*Try it*: Pictures aside, restate the records below exactly as written.
*** Records shown ***
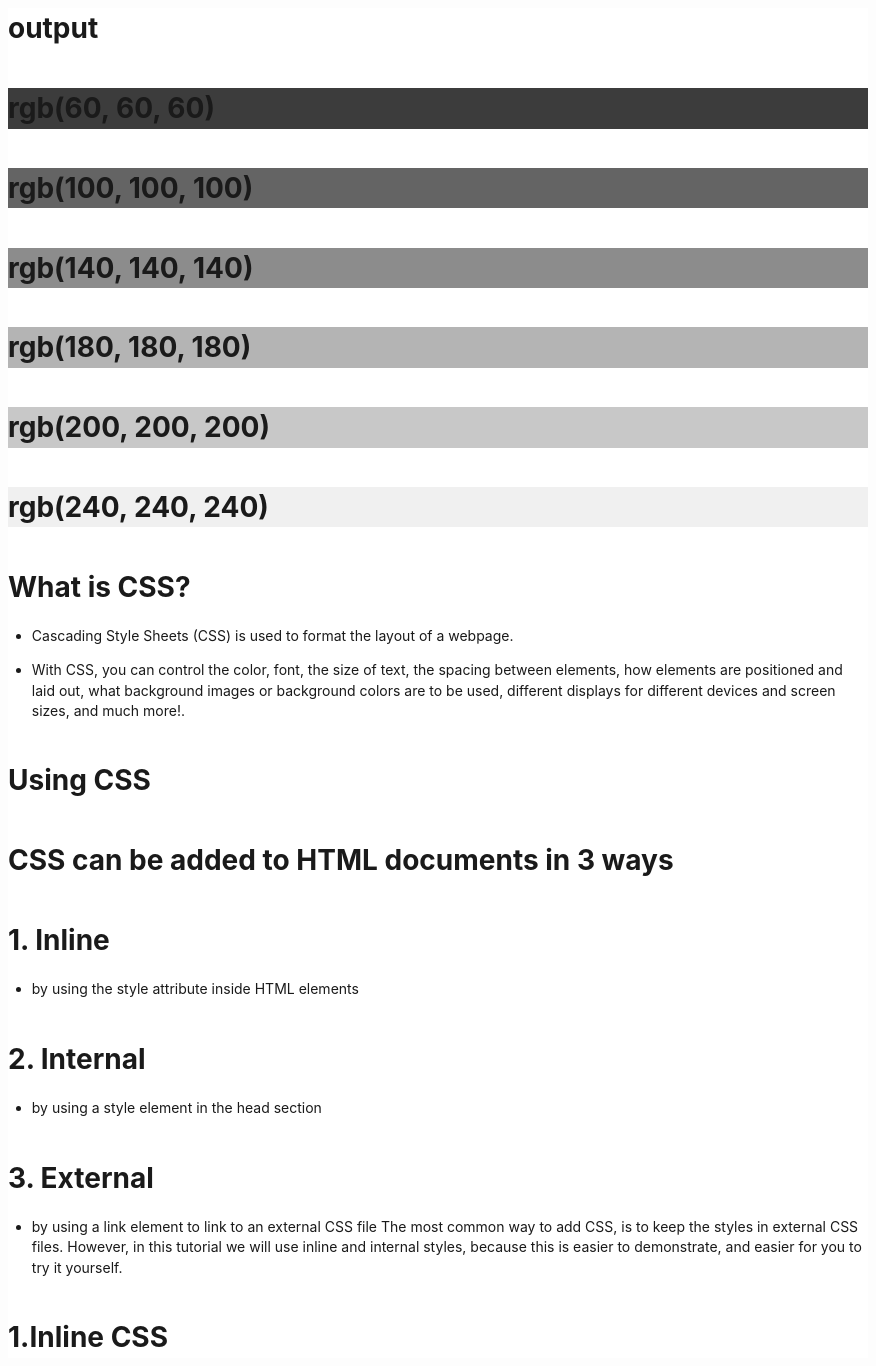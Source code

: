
 ```
```

# output

<!DOCTYPE html>
<html>
<body>

<h1 style="background-color:rgb(60, 60, 60);">rgb(60, 60, 60)</h1>
<h1 style="background-color:rgb(100, 100, 100);">rgb(100, 100, 100)</h1>
<h1 style="background-color:rgb(140, 140, 140);">rgb(140, 140, 140)</h1>
<h1 style="background-color:rgb(180, 180, 180);">rgb(180, 180, 180)</h1>
<h1 style="background-color:rgb(200, 200, 200);">rgb(200, 200, 200)</h1>
<h1 style="background-color:rgb(240, 240, 240);">rgb(240, 240, 240)</h1>

</body>
</html>

# What is CSS?

- Cascading Style Sheets (CSS) is used to format the layout of a webpage.

- With CSS, you can control the color, font, the size of text, the spacing between elements, how elements are positioned and laid out, what background images or background colors are to be used, different displays for different devices and screen sizes, and much more!.

# Using CSS

# CSS can be added to HTML documents in 3 ways

# 1. Inline

- by using the style attribute inside HTML elements

# 2. Internal

- by using a style element in the head section

# 3. External

- by using a link element to link to an external CSS file
The most common way to add CSS, is to keep the styles in external CSS files. However, in this tutorial we will use inline and internal styles, because this is easier to demonstrate, and easier for you to try it yourself.

# 1.Inline CSS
***
*Your response*:
Source code

:
 ```
```

# output

<!DOCTYPE html>
<html>
<body>

<h1 style="background-color:rgb(60, 60, 60);">rgb(60, 60, 60)</h1>
<h1 style="background-color:rgb(100, 100, 100);">rgb(100, 100, 100)</h1>
<h1 style="background-color:rgb(140, 140, 140);">rgb(140, 140, 140)</h1>
<h1 style="background-color:rgb(180, 180, 180);">rgb(180, 180, 180)</h1>
<h1 style="background-color:rgb(200, 200, 200);">rgb(200, 200, 200)</h1>
<h1 style="background-color:rgb(240, 240, 240);">rgb(240, 240, 240)</h1>

</body>
</html>

# What is CSS?

- Cascading Style Sheets (CSS) is used to format the layout of a webpage.

- With CSS, you can control the color, font, the size of text, the spacing between elements, how elements are positioned and laid out, what background images or background colors are to be used, different displays for different devices and screen sizes, and much more!.

# Using CSS

# CSS can be added to HTML documents in 3 ways

# 1. Inline

- by using the style attribute inside HTML elements

# 2. Internal

- by using a style element in the head section

# 3. External

- by using a link element to link to an external CSS file
The most common way to add CSS, is to keep the styles in external CSS files. However, in this tutorial we will use inline and internal styles, because this is easier to demonstrate, and easier for you to try it yourself.

# 1.Inline CSS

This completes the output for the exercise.